Looking out of the window of my air conditioned compartment and comtemplating my experiences in Morocco, I had to come to the conclusion that the country was much less developed than I had expected. Possibly due to the fact that it is so close to Europe, it is hard to imagine how different it is from Western Europe.
Things I like about Morocco: eating Tajines and…. well, I am sure I could come up with some more things if I’d really try.

From Tangier I took the boat back to France. Unfortunately, the boat would leave from Tanger Med, the new harbour, 45 kilometers from Tangier. I decided to cycle along the coastal road, but when I got up that morning it was raining.
Just my luck… Fortunately it stopped raining around noon which gave me ample time to get to the harbour in time. Since I hadn’t done any cycling for several weeks, it was pretty hard work in the midday sun.

The ferry

Starboard side of the ship. Or Port side. I don’t know…

The ferry was an Italian boat (it was operated by Grandi Navi Veloci) and I shared a cabin with two elderly Moroccans. The key of the cabin was a little card that in true Italian fashion stopped working after using it twice. At the reception desk they shrugged and gave me a normal key, the sort of key that always works.

Food and drink in the ship’s cafetaria and restaurant was surpisingly affordable, so I dined in style and had many a cup of coffee while strolling around the promenade deck.

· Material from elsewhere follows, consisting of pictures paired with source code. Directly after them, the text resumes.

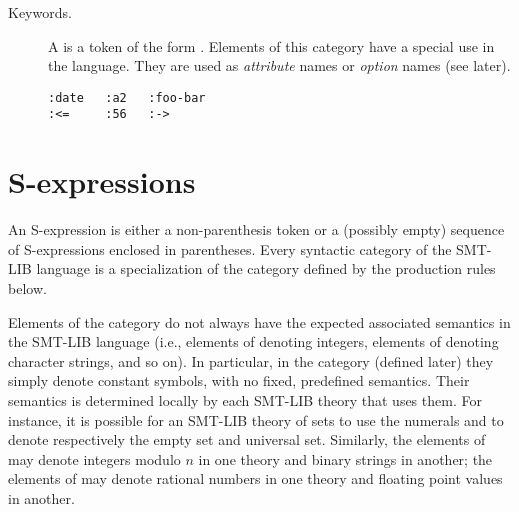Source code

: \begin{description}
\item[Keywords.]
A  is
a token of the form {\ter{:}} .
Elements of this category have a special use in the language.
They are used as \emph{attribute} names or \emph{option} names (see later).

\begin{lstlisting}[linewidth=15em]
:date   :a2   :foo-bar
:<=     :56   :->
\end{lstlisting}
\end{description}




\section{S-expressions}

An S-expression is either a non-parenthesis token or 
a (possibly empty) sequence of S-ex\-press\-ions enclosed in parentheses.
Every syntactic category of the SMT-LIB language is a specialization
of the category  defined by the production rules below.
\bigskip

\sexpressions
\bigskip

\begin{remark}
Elements of the  category do not always have the expected
associated semantics in the SMT-LIB language
(i.e., elements of  denoting integers, 
elements of  denoting character strings, and so on).
In particular, in the  category (defined later) they simply denote
constant symbols, with no fixed, predefined semantics.
Their semantics is determined locally by each SMT-LIB theory that uses them.
For instance, it is possible for an SMT-LIB theory of sets to use 
the numerals  and  to denote respectively the empty set and 
universal set.
Similarly, the elements of  may denote integers modulo $n$ 
in one theory and binary strings in another;
the elements of  may denote rational numbers in one theory and 
floating point values in another.
\end{remark}



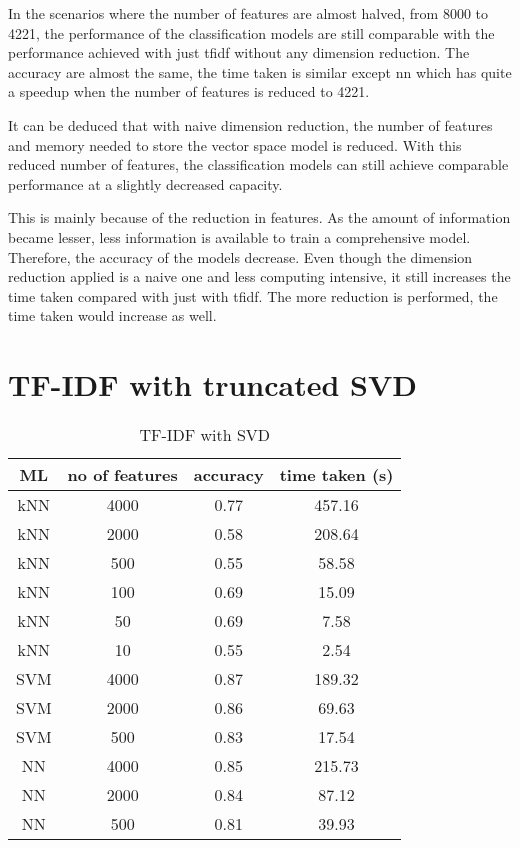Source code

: In the scenarios where the number of features are almost halved, from 8000 to 4221, the performance of the classification models are still comparable with the performance achieved with just \ac{tfidf} without any dimension reduction. The accuracy are almost the same, the time taken is similar except \ac{nn} which has quite a speedup when the number of features is reduced to 4221.

It can be deduced that with naive dimension reduction, the number of features and memory needed to store the vector space model is reduced. With this reduced number of features, the classification models can still achieve comparable performance at a slightly decreased capacity.

This is mainly because of the reduction in features. As the amount of information became lesser, less information is available to train a comprehensive model. Therefore, the accuracy of the models decrease. Even though the dimension reduction applied is a naive one and less computing intensive, it still increases the time taken compared with just with \ac{tfidf}. The more reduction is performed, the time taken would increase as well.

\clearpage
\section{TF-IDF with truncated SVD}

\begin{table} [ht]
	\centering
	\begin{tabular}{|| c | c | c | c||}
		\hline
		ML & no of features & accuracy & time taken (s) \\ [0.5ex]
		\hline\hline
		kNN & 4000 & 0.77 & 457.16 \\
		\hline
		kNN & 2000 & 0.58 & 208.64 \\ 
		\hline
		kNN & 500 & 0.55 & 58.58 \\ 
		\hline
		kNN & 100 & 0.69 & 15.09 \\
		\hline
		kNN & 50 & 0.69 & 7.58 \\ 
		\hline
		kNN & 10 & 0.55 & 2.54 \\ 
		\hline\hline
		SVM & 4000 & 0.87 & 189.32 \\
		\hline
		SVM & 2000 & 0.86 & 69.63 \\
		\hline
		SVM & 500 & 0.83 & 17.54 \\
		\hline\hline
		NN & 4000 & 0.85 & 215.73 \\
		\hline
		NN & 2000 & 0.84 & 87.12 \\
		\hline
		NN & 500 & 0.81 & 39.93 \\
		\hline
	\end{tabular}
\caption{TF-IDF with SVD}
\label{tbl:tfidfSvd}
\end{table}

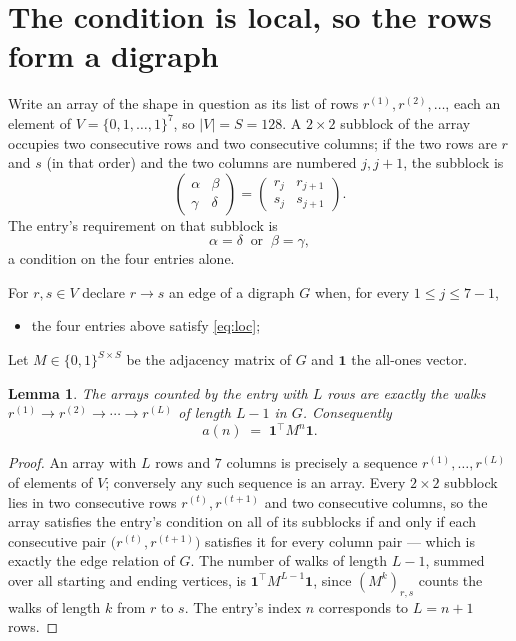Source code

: \documentclass[11pt,a4paper]{article}
\theoremstyle{plain}
\newtheorem{lemma}[theorem]{Lemma}
\theoremstyle{definition}
\begin{document}
\section{The condition is local, so the rows form a digraph}

Write an array of the shape in question as its list of rows
$r^{(1)},r^{(2)},\dots$, each an element of
$V=\{0,1,\dots,1\}^{7}$, so $|V|=S=128$. A $2\times2$ subblock of the array
occupies two consecutive rows and two consecutive columns; if the two rows are $r$
and $s$ (in that order) and the two columns are numbered $j,j+1$,
the subblock is
\[
\begin{pmatrix}\alpha&\beta\\\gamma&\delta\end{pmatrix}=\begin{pmatrix}r_j&r_{j+1}\\s_j&s_{j+1}\end{pmatrix}.
\]
The entry's requirement on that subblock is
\begin{equation}\label{eq:loc}
\alpha=\delta\ \text{ or }\ \beta=\gamma,
\end{equation}
a condition on the four entries alone.

For $r,s\in V$ declare $r\to s$ an edge of a digraph $G$ when, for every
$1\le j\le 7-1$,
\begin{itemize}
\item the four entries above satisfy \eqref{eq:loc};

\end{itemize}
Let $M\in\{0,1\}^{S\times S}$ be the adjacency matrix of $G$ and $\mathbf{1}$ the
all-ones vector.

\begin{lemma}\label{lem:walk}
The arrays counted by the entry with $L$ rows are exactly the walks
$r^{(1)}\to r^{(2)}\to\cdots\to r^{(L)}$ of length $L-1$ in $G$. Consequently
\[
a(n)\;=\;\mathbf{1}^{\!\top}M^{n}\mathbf{1} .
\]
\end{lemma}

\begin{proof}
An array with $L$ rows and $7$ columns is precisely a sequence
$r^{(1)},\dots,r^{(L)}$ of elements of $V$; conversely any such sequence is an array.
Every $2\times2$ subblock lies in two consecutive rows $r^{(t)},r^{(t+1)}$ and two
consecutive columns, so the array satisfies the entry's condition on all of its subblocks
if and only if each consecutive pair $\bigl(r^{(t)},r^{(t+1)}\bigr)$ satisfies it for
every column pair --- which is exactly the edge relation of $G$. The number of walks of
length $L-1$, summed over all starting and ending vertices, is
$\mathbf{1}^{\!\top}M^{L-1}\mathbf{1}$, since $(M^{k})_{r,s}$ counts the walks of
length $k$ from $r$ to $s$. The entry's index $n$ corresponds to $L=n+1$ rows.
\end{proof}
\end{document}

During the night one of the Moroccans flipped on the light and rolled out his prayer rug. It was a good moment to exercise my religious tolerance.

The journey was the longest I have ever done by boat: 36 hours. Halfway the next day I checked our position with my GPS and it seemed we were much delayed.
That night we must have increased our speed considerably, because at seven o’clock the next morning we were mooring in Sète.

'Fantastic' is a good name for a ferry.

‘Fantastic’ is a good name for a ferry, I think.

In the Rif mountains

In Tangier I left my bicycle behind and took a bus to Chefchaouen.

This village is painted blue and exploring its Medina is not unlike walking through an empty swimming pool. This traditional blue seems to have to do wtih the former Jewish population who favoured this colour as a sign of God’s presence in the sky above. Some people say the blue colour repels mosquitos. That may be so, but it certainly attracts a lot of tourists.

Blue street

Blue street

Together with some people I met, I walk up the Spanish mosque across a scenic bridge that spans a river spilling out of the mountain and from here we watch the women washing carpets in the running water. At the top I enjoy the view while some people buy hash and others hunt for goats.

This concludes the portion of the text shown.